KEEGAN: Prior to my mental health education, yes, and that could be toxic for me. I’ve since learned that the nervous system can’t tell the difference between real emotional distress and a that of a fully embodied character.
So, I created and share the Empowered Performer Project. [a holistic approach to performance that emphasizes the mental and emotional well-being of performing artists]. It utilizes somatic tools that help enormously when stepping into a character.
BLADE: Has changing the way you work affected your performances?
KEEGAN: I think I’m much better now. I used to have nearly debilitating stage fright. I’d spend all day dreading going onstage. I thought that was just part of the job. Now, I’ve learned to talk to my body. Prior to a performance, I can now spend my offstage time calmly gardening, working with my mental health clients, or playing with my kid. I’m just present in my life in a different way.
BLADE: Is Orsino your first time playing a male role?
KEEGAN: No. In fact, the very first time I played a male role was at the American Shakespeare Center in Staunton, Va. I played Hipolito in Thomas Middleton’s The Revenger’s Tragedy.
As Hipolito, I felt utterly male in the moment, so much so that I had audience members see me later after the show and they were surprised that I was female. They thought I was a young guy in the role. There’s something very powerful in that.
BLADE: Do you have a favorite part? Male or female?
KEEGAN: That’s tough but I think it’s Maggie the Cat. I played the hyper-female Maggie in Tennessee Williams’ Cat on a Hot Tin Roof at Round House. In the first act she didn’t stop talking for 51 minutes opposite Gregory Wooddell as Brick who barely had to speak. That lift was probably the heaviest I’ve ever been asked to do in acting.
BLADE: What about Folger’s Twelfth Night might be especially appealing to queer audiences?
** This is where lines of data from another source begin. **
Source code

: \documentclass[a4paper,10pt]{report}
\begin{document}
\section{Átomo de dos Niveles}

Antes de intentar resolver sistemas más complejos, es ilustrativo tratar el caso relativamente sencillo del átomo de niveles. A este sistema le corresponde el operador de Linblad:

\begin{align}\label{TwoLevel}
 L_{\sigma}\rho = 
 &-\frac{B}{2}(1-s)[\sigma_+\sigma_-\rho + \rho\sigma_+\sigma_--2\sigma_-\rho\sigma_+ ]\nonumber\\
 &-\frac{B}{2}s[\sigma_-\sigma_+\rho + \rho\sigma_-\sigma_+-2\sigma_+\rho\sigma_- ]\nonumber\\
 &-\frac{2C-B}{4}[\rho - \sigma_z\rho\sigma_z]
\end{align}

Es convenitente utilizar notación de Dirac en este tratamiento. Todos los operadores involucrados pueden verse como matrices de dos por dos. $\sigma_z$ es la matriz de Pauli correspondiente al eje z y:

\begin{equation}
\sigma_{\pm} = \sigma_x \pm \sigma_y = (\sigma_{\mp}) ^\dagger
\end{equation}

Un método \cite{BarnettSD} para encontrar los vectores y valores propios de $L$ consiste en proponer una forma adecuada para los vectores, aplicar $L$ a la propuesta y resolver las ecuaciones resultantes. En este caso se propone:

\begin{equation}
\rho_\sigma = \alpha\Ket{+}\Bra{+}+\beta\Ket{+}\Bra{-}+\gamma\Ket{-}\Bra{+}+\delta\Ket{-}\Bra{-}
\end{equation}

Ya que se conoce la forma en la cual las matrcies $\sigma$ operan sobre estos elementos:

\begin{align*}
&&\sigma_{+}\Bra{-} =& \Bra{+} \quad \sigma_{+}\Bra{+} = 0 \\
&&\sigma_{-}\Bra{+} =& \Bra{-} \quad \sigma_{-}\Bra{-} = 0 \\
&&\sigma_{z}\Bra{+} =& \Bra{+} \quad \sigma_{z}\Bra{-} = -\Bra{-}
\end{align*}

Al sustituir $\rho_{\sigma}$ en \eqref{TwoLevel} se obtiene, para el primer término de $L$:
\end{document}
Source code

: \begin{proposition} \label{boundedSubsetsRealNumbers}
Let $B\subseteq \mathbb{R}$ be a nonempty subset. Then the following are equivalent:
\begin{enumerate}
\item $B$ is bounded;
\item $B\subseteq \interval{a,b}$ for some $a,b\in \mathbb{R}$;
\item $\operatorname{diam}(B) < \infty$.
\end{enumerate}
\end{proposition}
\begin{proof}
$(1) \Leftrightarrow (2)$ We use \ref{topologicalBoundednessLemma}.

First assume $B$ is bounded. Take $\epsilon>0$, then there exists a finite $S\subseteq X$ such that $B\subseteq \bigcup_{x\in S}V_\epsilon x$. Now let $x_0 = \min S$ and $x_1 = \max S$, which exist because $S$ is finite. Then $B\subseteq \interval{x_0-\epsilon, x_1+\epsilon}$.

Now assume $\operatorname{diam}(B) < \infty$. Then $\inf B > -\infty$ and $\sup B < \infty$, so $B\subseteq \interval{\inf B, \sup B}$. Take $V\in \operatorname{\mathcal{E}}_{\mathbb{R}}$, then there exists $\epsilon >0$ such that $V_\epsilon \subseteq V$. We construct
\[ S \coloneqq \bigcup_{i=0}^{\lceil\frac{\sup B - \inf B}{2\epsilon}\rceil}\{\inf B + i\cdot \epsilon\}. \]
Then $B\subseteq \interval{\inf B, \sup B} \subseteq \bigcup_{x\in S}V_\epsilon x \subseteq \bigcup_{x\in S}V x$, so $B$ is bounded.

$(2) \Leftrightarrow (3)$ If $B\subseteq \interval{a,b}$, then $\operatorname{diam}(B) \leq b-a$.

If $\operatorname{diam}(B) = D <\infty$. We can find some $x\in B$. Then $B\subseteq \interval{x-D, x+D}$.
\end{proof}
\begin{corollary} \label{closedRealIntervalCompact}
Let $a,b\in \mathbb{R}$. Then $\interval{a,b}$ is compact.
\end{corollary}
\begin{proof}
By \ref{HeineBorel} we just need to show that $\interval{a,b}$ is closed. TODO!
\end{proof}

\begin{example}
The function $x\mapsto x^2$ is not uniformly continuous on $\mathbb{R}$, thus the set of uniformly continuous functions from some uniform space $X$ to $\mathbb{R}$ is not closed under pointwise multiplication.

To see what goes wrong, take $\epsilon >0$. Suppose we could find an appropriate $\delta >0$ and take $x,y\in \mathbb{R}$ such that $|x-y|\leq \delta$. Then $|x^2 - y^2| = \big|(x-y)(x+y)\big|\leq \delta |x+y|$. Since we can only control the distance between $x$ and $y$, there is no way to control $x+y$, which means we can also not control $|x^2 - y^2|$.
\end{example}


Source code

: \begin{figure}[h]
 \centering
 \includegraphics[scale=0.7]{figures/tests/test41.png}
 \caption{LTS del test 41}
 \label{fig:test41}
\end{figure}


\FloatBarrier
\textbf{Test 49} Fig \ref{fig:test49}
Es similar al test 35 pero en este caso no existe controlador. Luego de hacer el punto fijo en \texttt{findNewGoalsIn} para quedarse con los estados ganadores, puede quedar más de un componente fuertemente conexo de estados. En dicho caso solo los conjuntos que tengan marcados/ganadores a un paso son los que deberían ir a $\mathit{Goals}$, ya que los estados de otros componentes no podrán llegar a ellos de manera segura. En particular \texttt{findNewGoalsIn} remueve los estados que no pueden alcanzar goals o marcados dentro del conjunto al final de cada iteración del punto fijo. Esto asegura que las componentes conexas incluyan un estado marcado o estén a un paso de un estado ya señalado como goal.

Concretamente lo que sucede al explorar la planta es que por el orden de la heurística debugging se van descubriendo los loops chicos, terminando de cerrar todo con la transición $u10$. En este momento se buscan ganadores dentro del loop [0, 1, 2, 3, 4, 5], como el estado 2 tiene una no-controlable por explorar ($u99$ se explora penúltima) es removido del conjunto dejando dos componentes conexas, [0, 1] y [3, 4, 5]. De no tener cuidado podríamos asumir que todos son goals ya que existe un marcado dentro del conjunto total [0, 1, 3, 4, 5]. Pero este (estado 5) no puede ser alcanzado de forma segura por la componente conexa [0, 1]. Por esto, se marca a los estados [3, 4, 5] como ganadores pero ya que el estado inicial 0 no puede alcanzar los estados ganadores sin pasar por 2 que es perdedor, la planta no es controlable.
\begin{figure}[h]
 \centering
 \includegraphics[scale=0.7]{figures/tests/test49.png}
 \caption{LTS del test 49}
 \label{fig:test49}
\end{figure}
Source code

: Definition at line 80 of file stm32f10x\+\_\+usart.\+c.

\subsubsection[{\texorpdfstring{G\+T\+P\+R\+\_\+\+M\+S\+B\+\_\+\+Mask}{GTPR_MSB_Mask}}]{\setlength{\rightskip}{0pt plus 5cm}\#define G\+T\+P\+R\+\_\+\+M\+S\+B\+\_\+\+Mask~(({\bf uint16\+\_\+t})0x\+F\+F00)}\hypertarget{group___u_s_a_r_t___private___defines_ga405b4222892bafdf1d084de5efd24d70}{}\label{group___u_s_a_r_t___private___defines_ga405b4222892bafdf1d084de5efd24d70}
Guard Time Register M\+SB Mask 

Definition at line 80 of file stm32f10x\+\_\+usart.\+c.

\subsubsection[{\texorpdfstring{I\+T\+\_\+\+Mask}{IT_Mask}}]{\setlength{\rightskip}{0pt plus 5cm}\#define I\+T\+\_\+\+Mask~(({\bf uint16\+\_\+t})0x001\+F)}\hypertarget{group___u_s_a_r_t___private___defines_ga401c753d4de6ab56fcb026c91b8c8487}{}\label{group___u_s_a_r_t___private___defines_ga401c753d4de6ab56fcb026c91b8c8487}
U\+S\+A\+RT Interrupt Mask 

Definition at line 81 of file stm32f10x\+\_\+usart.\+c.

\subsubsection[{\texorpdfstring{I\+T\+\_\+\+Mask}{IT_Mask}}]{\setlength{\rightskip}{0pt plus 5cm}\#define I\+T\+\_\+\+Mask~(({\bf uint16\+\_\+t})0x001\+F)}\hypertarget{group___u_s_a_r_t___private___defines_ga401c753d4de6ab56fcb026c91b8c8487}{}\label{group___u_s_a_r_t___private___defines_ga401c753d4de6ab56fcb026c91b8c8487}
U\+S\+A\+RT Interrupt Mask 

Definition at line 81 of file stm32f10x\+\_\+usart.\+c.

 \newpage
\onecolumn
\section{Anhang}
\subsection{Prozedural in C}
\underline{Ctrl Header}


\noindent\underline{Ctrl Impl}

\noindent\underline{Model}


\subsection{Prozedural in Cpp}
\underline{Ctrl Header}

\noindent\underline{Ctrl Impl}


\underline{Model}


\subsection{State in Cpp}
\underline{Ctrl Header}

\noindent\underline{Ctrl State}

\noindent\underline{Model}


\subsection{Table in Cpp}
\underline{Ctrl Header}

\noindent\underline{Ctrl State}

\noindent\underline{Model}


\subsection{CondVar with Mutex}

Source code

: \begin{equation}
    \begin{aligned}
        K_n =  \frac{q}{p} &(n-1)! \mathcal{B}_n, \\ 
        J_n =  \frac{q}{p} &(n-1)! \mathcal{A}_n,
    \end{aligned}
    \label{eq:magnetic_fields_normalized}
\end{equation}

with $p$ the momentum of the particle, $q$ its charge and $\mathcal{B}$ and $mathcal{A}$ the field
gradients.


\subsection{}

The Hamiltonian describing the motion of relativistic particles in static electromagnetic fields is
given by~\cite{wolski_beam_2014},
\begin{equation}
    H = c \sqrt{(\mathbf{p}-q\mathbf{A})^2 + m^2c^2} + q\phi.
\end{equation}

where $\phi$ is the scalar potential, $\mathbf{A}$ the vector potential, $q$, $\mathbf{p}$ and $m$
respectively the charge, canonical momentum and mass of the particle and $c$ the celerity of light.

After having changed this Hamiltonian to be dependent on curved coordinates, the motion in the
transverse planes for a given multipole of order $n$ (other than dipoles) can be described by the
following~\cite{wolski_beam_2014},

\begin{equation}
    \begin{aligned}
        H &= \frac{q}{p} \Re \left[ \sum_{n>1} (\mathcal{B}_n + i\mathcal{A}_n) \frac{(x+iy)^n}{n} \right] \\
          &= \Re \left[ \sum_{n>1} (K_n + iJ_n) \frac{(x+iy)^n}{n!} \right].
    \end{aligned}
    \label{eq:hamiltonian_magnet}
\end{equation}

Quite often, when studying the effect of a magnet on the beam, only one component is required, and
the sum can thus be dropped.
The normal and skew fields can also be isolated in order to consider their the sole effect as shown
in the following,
KEEGAN: First and foremost is presentation. 99% of the cast identify as queer in some way.
The approach to Shakespeare’s text is one of the most bold and playful that I have ever seen. It’s unabashedly queer. The actors are here to celebrate and be loud and colorful and to advocate. It’s a powerful production, especially to do so close to the Capitol building, and that’s not lost on any of us.